# How to complete this task
Lines in the entries below where the word "since" shows up should each be copied.

# Material for this exercise
+-------+

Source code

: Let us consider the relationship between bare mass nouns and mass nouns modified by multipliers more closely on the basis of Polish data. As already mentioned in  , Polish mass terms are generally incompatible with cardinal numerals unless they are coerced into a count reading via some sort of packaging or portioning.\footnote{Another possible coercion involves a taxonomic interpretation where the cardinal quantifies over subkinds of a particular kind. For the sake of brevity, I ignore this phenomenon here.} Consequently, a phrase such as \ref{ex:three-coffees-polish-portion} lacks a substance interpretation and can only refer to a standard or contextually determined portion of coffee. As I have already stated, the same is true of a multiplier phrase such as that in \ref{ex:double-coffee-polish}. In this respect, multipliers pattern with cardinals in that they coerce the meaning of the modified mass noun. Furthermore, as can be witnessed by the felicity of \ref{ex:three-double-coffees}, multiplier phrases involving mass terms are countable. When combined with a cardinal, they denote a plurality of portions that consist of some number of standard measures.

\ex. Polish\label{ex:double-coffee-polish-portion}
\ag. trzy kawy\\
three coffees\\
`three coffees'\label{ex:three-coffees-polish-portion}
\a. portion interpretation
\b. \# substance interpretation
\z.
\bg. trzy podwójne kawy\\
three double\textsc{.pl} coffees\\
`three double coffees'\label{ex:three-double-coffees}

+-------+

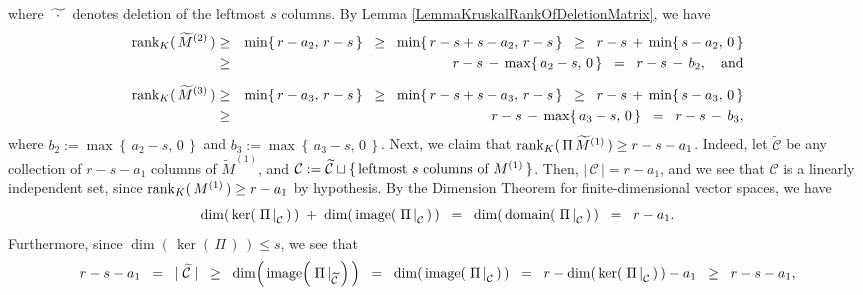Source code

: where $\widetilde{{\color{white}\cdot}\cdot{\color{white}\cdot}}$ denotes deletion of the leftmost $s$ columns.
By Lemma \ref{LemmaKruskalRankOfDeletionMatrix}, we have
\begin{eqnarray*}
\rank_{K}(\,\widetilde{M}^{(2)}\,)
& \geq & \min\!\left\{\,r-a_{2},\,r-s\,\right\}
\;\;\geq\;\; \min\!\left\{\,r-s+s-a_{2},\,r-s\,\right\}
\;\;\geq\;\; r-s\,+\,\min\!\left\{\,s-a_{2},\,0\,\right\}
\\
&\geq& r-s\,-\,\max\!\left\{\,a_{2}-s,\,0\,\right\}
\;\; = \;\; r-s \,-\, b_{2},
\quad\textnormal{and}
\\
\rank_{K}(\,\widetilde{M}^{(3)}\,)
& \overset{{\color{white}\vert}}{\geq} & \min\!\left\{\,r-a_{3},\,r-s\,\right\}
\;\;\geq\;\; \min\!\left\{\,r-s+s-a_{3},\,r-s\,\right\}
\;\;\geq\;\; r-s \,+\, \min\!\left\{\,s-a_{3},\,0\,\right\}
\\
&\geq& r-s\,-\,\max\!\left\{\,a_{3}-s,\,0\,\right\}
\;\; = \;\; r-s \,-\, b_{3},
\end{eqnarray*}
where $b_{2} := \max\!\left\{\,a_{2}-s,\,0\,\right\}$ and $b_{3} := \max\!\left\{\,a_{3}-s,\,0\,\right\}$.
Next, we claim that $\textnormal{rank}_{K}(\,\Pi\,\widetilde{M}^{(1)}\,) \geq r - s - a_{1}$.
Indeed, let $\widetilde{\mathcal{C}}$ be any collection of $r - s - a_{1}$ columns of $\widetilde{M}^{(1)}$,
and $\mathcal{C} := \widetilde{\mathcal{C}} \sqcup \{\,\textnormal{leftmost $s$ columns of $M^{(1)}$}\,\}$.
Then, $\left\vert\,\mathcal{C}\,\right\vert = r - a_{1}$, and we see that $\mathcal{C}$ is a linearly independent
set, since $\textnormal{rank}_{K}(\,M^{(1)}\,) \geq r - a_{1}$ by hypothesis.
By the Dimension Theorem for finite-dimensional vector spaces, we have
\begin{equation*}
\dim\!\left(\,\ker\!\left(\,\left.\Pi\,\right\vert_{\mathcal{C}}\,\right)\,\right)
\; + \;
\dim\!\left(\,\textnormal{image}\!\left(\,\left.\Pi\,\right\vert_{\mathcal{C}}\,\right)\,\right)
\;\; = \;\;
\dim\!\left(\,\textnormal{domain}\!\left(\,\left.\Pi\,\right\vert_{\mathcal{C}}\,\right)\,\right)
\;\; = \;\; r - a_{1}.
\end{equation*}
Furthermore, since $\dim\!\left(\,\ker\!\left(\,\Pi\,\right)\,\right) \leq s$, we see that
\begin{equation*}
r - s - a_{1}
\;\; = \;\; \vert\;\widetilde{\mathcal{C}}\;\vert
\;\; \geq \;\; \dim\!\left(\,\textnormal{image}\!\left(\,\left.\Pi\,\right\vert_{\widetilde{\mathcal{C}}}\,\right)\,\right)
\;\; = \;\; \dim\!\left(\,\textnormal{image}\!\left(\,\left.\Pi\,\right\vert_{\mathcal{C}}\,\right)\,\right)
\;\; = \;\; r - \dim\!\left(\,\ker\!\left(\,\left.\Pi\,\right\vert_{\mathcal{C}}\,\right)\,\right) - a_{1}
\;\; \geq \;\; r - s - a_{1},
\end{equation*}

+-------+

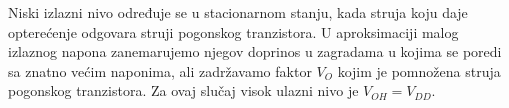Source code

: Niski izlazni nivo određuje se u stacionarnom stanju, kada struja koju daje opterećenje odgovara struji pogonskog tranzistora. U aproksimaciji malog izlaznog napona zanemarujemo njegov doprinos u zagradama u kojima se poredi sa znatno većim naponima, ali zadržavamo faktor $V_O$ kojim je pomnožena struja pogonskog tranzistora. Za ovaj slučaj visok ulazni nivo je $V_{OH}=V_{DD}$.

+-------+

# The completed task
set, since $\textnormal{rank}_{K}(\,M^{(1)}\,) \geq r - a_{1}$ by hypothesis.
Furthermore, since $\dim\!\left(\,\ker\!\left(\,\Pi\,\right)\,\right) \leq s$, we see that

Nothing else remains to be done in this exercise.